Most Australians of the indie-rock hipster variety need no introduction to this Melbourne quintet. But the rest of the world, where Augie March remains in relative obscurity, may. Since forming nearly seven years ago, the band has gone from making surly, spastic rock clamor of bands like Muse and early-Radiohead to producing a quieter, diversified sound that fuses poetic nuances into a chamber-pop/rock wonderland. They write secret love songs to Mother Nature and have you believe that if you play their album at the right time of day, the artwork and liner notes just might come alive.
Their sophomore effort, Strange Bird, is the successor to 2000’s stunning debut, Sunset Studies. It’s filled with fairy-tale song titles and a grandiose production sheen that would send both Phil Spector and Brian Wilson to the corners of their bedrooms. The album modifies the whispered blueprint of its predecessor — as well as handful of noisier EPs they’ve released — and the result is their most evocative, startling album so far.
Opener “The Vineyard” unfolds with a gospel-charged piano and is a good sign of things to come. Where Sunset Studies left miles of acreage between and within tracks, Strange Bird wastes no time in shifting from dreamscapes to stormy alarms, such as on “This Train Will Be Taking No Passengers.” Lead singer/guitarist Glenn Richards goes from telling a tale of a fictional village where there are “men of many colors in their creamy white suits/ With their different colored hands dig in the soil for the roots,” to a big-band swing number that wouldn’t sound out of place on the O, Brother Where Art Thou? soundtrack.
That varied formula continues to develop with the Vaudeville-inspired “Little Wonder,” which fades into the hazed-out hayfield alt-country of “The Night Is a Blackbird.” “O Mi Sol Lin Lon” sounds like someone woke Sigur Ros from a wet dream, and “Song in the Key of Chance” contains such a harsh bombast it has you questioning just what they will throw at you next.

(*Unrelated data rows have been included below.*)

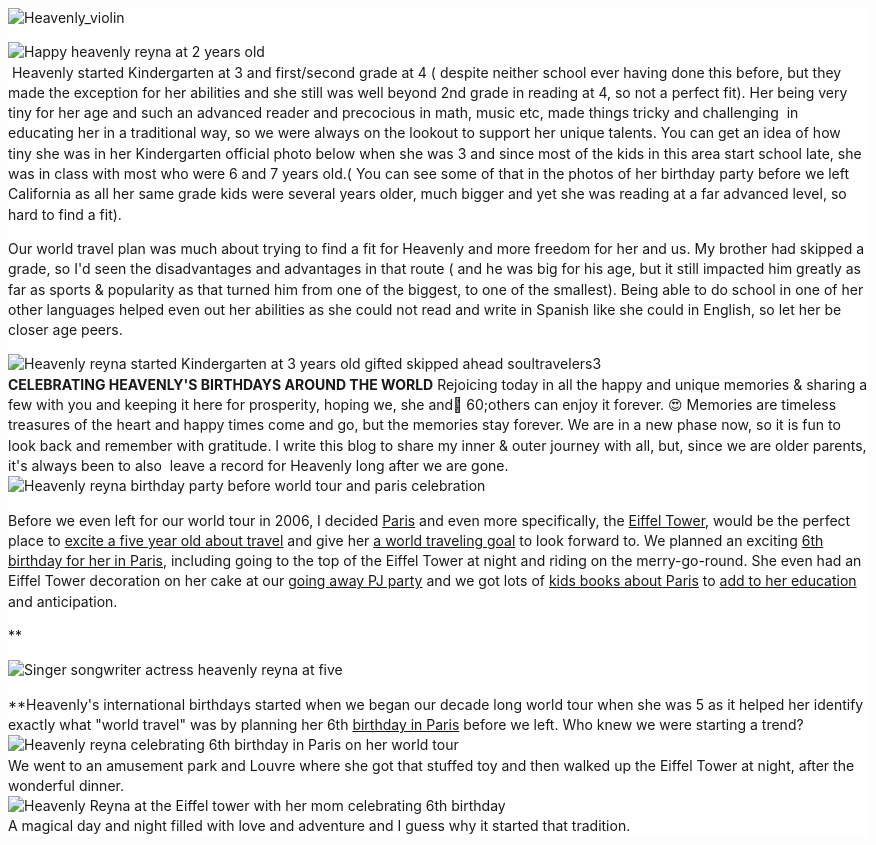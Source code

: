 ![Heavenly_violin](https://pub-ac94b3f306b24c0dba4238943c97f2e1.r2.dev/6a00e5502a9507883302a308de7e2b200c-150x150.jpg)  
  
![Happy heavenly reyna at 2 years old ](https://pub-ac94b3f306b24c0dba4238943c97f2e1.r2.dev/6a00e5502a9507883302a2eed48475200d-300x300-1.jpg)  
 Heavenly started Kindergarten at 3 and first/second grade at 4 ( despite neither school ever having done this before, but they made the exception for her abilities and she still was well beyond 2nd grade in reading at 4, so not a perfect fit). Her being very tiny for her age and such an advanced reader and precocious in math, music etc, made things tricky and challenging  in educating her in a traditional way, so we were always on the lookout to support her unique talents. You can get an idea of how tiny she was in her Kindergarten official photo below when she was 3 and since most of the kids in this area start school late, she was in class with most who were 6 and 7 years old.( You can see some of that in the photos of her birthday party before we left California as all her same grade kids were several years older, much bigger and yet she was reading at a far advanced level, so hard to find a fit).  
  
Our world travel plan was much about trying to find a fit for Heavenly and more freedom for her and us. My brother had skipped a grade, so I'd seen the disadvantages and advantages in that route ( and he was big for his age, but it still impacted him greatly as far as sports & popularity as that turned him from one of the biggest, to one of the smallest). Being able to do school in one of her other languages helped even out her abilities as she could not read and write in Spanish like she could in English, so let her be closer age peers.   
  
[](https://pub-ac94b3f306b24c0dba4238943c97f2e1.r2.dev/6a00e5502a9507883302a2eed21656200d-150x150-1.jpg)![Heavenly reyna started Kindergarten at 3 years old gifted skipped ahead soultravelers3 ](https://pub-ac94b3f306b24c0dba4238943c97f2e1.r2.dev/6a00e5502a9507883302a2eed4b00d200d-256x300-1.jpg)   
**CELEBRATING HEAVENLY'S BIRTHDAYS AROUND THE WORLD** Rejoicing today in all the happy and unique memories & sharing a few with you and keeping it here for prosperity, hoping we, she and 60;others can enjoy it forever. 😍 Memories are timeless treasures of the heart and happy times come and go, but the memories stay forever. We are in a new phase now, so it is fun to look back and remember with gratitude. I write this blog to share my inner & outer journey with all, but, since we are older parents, it's always been to also  leave a record for Heavenly long after we are gone. ![Heavenly reyna birthday party before world tour and paris celebration](https://pub-ac94b3f306b24c0dba4238943c97f2e1.r2.dev/6a00e5502a9507883302a308dea2b2200c.jpg)  
  
Before we even left for our world tour in 2006, I decided [Paris](https://en.wikipedia.org/wiki/Paris) and even more specifically, the [Eiffel Tower](https://en.wikipedia.org/wiki/Eiffel_Tower), would be the perfect place to [excite a five year old about travel](http://soultravelers3new.local/2006/09/madeline-linea.html) and give her [a world traveling goal](http://soultravelers3new.local/2006/09/notre-dame-left.html) to look forward to. We planned an exciting [6th birthday for her in Paris](http://soultravelers3new.local/2006/09/mozarts-6th-at.html), including going to the top of the Eiffel Tower at night and riding on the merry-go-round. She even had an Eiffel Tower decoration on her cake at our [going away PJ party](http://soultravelers3new.local/2006/08/suite-bon-voyag.html) and we got lots of [kids books about Paris](http://soultravelers3new.local/books_travel_books_for_kids/) to [add to her education](http://soultravelers3new.local/2006/09/3-museums-in-a.html) and anticipation. 

**  
  
![Singer songwriter actress heavenly reyna at five ](https://pub-ac94b3f306b24c0dba4238943c97f2e1.r2.dev/6a00e5502a9507883302a308de8ae6200c-150x150-1.jpg)  
  
**Heavenly's international birthdays started when we began our decade long world tour when she was 5 as it helped her identify exactly what "world travel" was by planning her 6th [birthday in Paris](http://soultravelers3new.local/2006/09/mozarts-6th-at.html "birthday in paris") before we left. Who knew we were starting a trend?  
![Heavenly reyna celebrating 6th birthday in Paris on her world tour ](https://pub-ac94b3f306b24c0dba4238943c97f2e1.r2.dev/6a00e5502a9507883302a308de8af1200c.jpg)  
We went to an amusement park and Louvre where she got that stuffed toy and then walked up the Eiffel Tower at night, after the wonderful dinner.   
![Heavenly Reyna at the Eiffel tower with her mom celebrating 6th birthday ](https://pub-ac94b3f306b24c0dba4238943c97f2e1.r2.dev/6a00e5502a9507883302a308de8b06200c-150x150.jpg)  
A magical day and night filled with love and adventure and I guess why it started that tradition. 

Though it’s intricate and keeps a good balance between the sunshine and the shadows, Strange Bird lacks — despite its bird imagery and impressive wordplay — a consistent direction over its fourteen tracks. Augie March may never grab the attention and patience it deserves from a North American audience. But as long as they persist on their journey, much like the character in Saul Bellow’s 1953 novel The Adventures of Augie March who inspired their name, the band’s mission of self-discovery just might take them from the smoke-filled, underground clubs of Australia to massive global awareness.